Cyclosporin A and dexamethasone suppress T cell responses by selectively acting at distinct sites of the triggering process.

Abstract

The mechanism by which mitogenic lectins induce proliferation in murine T [thymus-derived] cells was recently dissected into 2 major events: a rapid, accessory cell-independent acquisition of responsiveness to growth factors, and an accessory cell-dependent elaboration of T cell growth factors (TCGF) occurring later in time. Within this background, the mode of action by which 2 different immunosuppressive drugs (cyclosporin A and dexamethasone) inhibit T cell responses was studied. Cyclosporin A inhibits the lectin-dependent acquisition of responsiveness to growth factors in resting T cells at concentrations that have no effect on the production of TCGF. Cyclosporin A does not interfere with the proliferative responses of preformed blasts to TCGF at these concentrations, demonstrating that lack of responsiveness to TCGF is not due to nonspecific toxicity of the drug.
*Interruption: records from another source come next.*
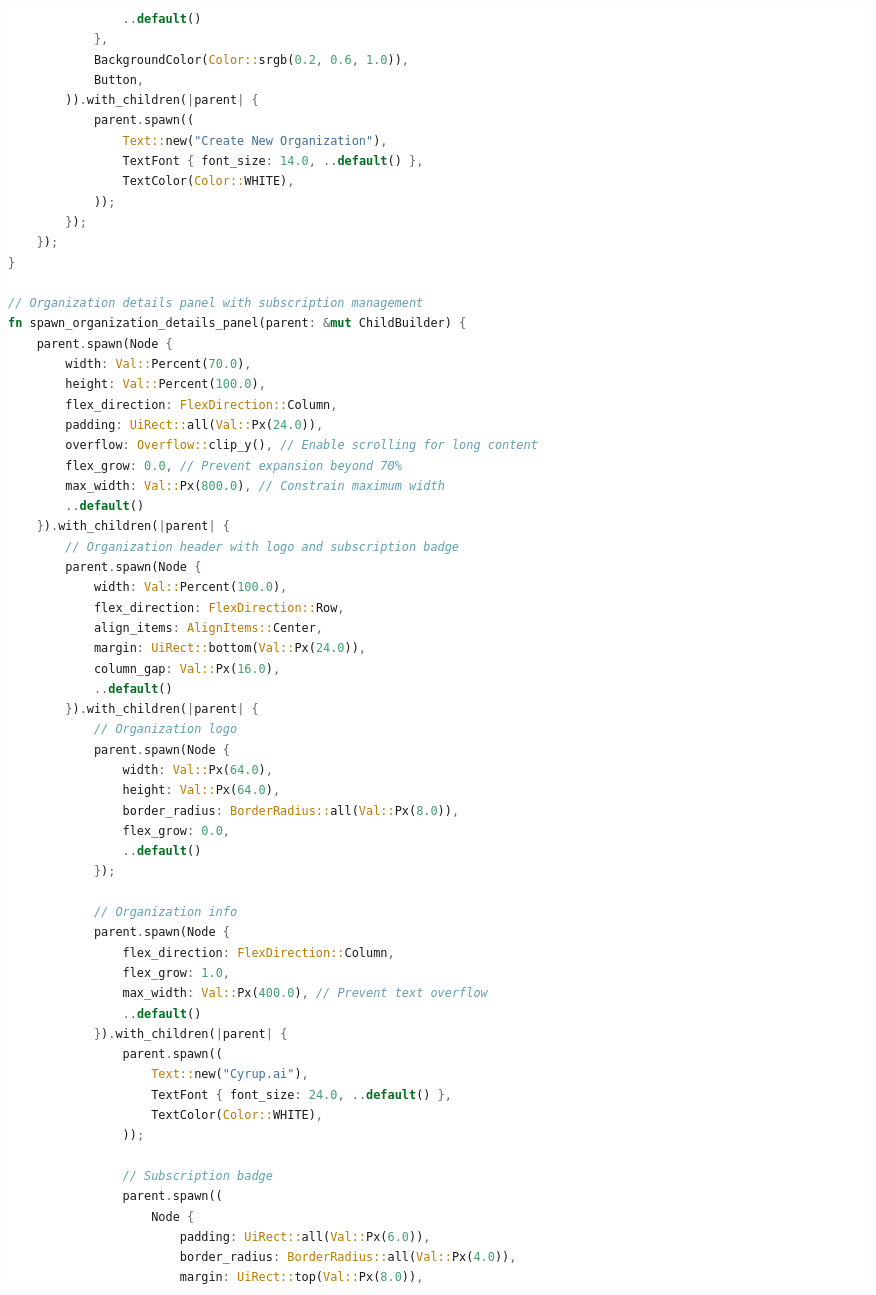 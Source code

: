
 ```rust
                ..default()
            },
            BackgroundColor(Color::srgb(0.2, 0.6, 1.0)),
            Button,
        )).with_children(|parent| {
            parent.spawn((
                Text::new("Create New Organization"),
                TextFont { font_size: 14.0, ..default() },
                TextColor(Color::WHITE),
            ));
        });
    });
}

// Organization details panel with subscription management
fn spawn_organization_details_panel(parent: &mut ChildBuilder) {
    parent.spawn(Node {
        width: Val::Percent(70.0),
        height: Val::Percent(100.0),
        flex_direction: FlexDirection::Column,
        padding: UiRect::all(Val::Px(24.0)),
        overflow: Overflow::clip_y(), // Enable scrolling for long content
        flex_grow: 0.0, // Prevent expansion beyond 70%
        max_width: Val::Px(800.0), // Constrain maximum width
        ..default()
    }).with_children(|parent| {
        // Organization header with logo and subscription badge
        parent.spawn(Node {
            width: Val::Percent(100.0),
            flex_direction: FlexDirection::Row,
            align_items: AlignItems::Center,
            margin: UiRect::bottom(Val::Px(24.0)),
            column_gap: Val::Px(16.0),
            ..default()
        }).with_children(|parent| {
            // Organization logo
            parent.spawn(Node {
                width: Val::Px(64.0),
                height: Val::Px(64.0),
                border_radius: BorderRadius::all(Val::Px(8.0)),
                flex_grow: 0.0,
                ..default()
            });
            
            // Organization info
            parent.spawn(Node {
                flex_direction: FlexDirection::Column,
                flex_grow: 1.0,
                max_width: Val::Px(400.0), // Prevent text overflow
                ..default()
            }).with_children(|parent| {
                parent.spawn((
                    Text::new("Cyrup.ai"),
                    TextFont { font_size: 24.0, ..default() },
                    TextColor(Color::WHITE),
                ));
                
                // Subscription badge
                parent.spawn((
                    Node {
                        padding: UiRect::all(Val::Px(6.0)),
                        border_radius: BorderRadius::all(Val::Px(4.0)),
                        margin: UiRect::top(Val::Px(8.0)),
```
Dexamethasone at pharmacologic concentrations (10-6 M) did not inhibit the acquisition of responsiveness to growth factors, whereas it drastically reduced TCGF production. Dexamethasone also failed to intefere with the mitogenic activity of preformed TCGF on T cell blasts, indicating that T lymphocytes involved in mitogenic responses are insensitive to nontoxic concentrations of dexamethasone, both at the initiation of the responses and at later phases of proliferate activity. The distinct sites of action for the 2 drugs was demonstrated providing further insight into the mechanisms of T lymphocyte physiology and developing present possibilities of controlled application of such drugs in clinical practice.